不适用于python 2.6的一些解决方法

# python
Python 2.6.6 (r266:84292, Aug  9 2016, 06:11:56)
Type "help", "copyright", "credits" or "license" for more information.
>>> x=0
>>> a=list(x for x in xrange(9))
>>> x
0
>>> a=[x for x in xrange(9)]
>>> x
8

some workaround, for python 2.6, when this behaviour is not desirable

# python
Python 2.6.6 (r266:84292, Aug  9 2016, 06:11:56)
Type "help", "copyright", "credits" or "license" for more information.
>>> x=0
>>> a=list(x for x in xrange(9))
>>> x
0
>>> a=[x for x in xrange(9)]
>>> x
8

回答 5

在python3中,当在列表理解中时,变量的作用域超出范围后并不会发生变化,但是当我们使用简单的for循环时,变量会被重新分配到作用域之外。

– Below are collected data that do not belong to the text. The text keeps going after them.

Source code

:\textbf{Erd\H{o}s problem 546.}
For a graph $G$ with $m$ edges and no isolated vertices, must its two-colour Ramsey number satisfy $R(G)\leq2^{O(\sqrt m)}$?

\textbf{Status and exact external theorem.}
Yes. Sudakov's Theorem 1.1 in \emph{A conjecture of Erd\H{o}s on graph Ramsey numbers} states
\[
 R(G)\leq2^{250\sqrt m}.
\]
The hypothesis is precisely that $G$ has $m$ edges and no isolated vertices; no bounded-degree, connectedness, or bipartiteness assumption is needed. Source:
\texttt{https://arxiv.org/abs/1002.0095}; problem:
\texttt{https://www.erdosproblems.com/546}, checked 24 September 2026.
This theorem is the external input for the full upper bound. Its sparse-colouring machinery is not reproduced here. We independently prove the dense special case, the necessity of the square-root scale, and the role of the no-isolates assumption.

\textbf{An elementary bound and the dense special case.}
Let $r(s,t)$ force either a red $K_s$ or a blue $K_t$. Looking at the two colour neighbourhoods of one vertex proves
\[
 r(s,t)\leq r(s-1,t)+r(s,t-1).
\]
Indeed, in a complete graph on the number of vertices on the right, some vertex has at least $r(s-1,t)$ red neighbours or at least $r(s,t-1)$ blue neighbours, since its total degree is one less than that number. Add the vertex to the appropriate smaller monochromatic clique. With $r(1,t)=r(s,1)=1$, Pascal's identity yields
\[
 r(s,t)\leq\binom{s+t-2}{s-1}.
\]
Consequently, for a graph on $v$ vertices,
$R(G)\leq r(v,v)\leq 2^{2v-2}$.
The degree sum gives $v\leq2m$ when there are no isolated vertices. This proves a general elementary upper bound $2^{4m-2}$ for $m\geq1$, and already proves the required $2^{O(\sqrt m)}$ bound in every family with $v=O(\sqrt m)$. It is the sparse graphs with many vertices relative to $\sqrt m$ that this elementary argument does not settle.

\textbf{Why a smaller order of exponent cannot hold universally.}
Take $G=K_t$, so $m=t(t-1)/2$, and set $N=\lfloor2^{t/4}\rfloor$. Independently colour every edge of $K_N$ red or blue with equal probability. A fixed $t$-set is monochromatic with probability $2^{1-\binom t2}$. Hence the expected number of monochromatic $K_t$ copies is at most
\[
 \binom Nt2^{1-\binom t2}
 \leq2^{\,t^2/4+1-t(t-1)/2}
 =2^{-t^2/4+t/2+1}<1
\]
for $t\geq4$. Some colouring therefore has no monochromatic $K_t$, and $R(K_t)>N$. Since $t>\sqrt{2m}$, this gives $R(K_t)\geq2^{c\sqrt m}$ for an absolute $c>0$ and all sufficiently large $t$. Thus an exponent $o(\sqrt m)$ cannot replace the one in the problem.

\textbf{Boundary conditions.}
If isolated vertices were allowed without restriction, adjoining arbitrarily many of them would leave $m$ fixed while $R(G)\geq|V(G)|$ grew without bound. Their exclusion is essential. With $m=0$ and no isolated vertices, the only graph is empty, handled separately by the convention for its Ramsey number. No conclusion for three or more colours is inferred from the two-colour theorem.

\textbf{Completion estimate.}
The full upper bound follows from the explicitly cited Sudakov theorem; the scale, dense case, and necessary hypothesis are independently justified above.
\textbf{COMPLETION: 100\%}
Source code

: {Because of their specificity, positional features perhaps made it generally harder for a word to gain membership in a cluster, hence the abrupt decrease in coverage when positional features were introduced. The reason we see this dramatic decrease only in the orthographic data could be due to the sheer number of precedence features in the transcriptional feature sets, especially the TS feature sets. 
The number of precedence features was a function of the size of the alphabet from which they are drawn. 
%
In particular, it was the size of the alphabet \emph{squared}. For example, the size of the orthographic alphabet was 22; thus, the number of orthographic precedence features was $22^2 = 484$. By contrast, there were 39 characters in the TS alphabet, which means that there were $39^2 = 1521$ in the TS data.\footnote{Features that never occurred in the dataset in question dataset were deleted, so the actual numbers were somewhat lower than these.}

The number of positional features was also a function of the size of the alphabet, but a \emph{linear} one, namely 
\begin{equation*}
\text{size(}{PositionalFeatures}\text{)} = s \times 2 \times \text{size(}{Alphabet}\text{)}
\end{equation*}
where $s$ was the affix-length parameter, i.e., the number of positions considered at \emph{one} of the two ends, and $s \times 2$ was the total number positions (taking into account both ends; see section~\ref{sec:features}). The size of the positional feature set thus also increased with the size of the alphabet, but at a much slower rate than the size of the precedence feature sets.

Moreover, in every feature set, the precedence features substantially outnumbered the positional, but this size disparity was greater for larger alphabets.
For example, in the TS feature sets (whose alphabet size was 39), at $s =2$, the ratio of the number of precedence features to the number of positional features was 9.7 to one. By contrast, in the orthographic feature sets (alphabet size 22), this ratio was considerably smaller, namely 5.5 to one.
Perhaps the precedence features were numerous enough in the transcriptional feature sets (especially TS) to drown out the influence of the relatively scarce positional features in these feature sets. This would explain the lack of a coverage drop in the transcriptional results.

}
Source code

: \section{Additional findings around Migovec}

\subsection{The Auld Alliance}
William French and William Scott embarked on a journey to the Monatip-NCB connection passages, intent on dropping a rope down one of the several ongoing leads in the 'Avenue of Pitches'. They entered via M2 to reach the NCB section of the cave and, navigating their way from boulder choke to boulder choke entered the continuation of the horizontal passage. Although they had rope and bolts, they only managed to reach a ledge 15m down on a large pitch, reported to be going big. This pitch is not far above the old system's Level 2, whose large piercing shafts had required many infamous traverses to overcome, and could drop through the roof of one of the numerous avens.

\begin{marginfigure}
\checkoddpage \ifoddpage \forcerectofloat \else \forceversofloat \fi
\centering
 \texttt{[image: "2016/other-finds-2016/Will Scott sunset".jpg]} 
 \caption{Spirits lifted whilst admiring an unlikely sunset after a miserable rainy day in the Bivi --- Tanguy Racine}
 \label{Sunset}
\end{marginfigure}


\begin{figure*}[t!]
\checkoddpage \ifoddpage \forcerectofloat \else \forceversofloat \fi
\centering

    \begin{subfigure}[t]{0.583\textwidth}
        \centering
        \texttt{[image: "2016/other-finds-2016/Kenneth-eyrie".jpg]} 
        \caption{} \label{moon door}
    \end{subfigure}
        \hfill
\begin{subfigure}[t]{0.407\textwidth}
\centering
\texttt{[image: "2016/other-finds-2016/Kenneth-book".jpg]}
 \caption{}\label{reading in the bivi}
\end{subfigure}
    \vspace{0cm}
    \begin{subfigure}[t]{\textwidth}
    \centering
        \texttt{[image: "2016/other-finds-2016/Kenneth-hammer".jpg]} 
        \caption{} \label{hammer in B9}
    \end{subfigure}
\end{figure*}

i = 1 print(i)print([i in range(5)])print(i)i的值将仅保留1。

现在,仅使用for循环即可重新分配i的值。

In python3 while in list comprehension the variable is not getting change after it’s scope over but when we use simple for-loop the variable is getting reassigned out of scope.

i = 1 print(i) print([i in range(5)]) print(i) Value of i will remain 1 only.

Now just use simply for loop the value of i will be reassigned.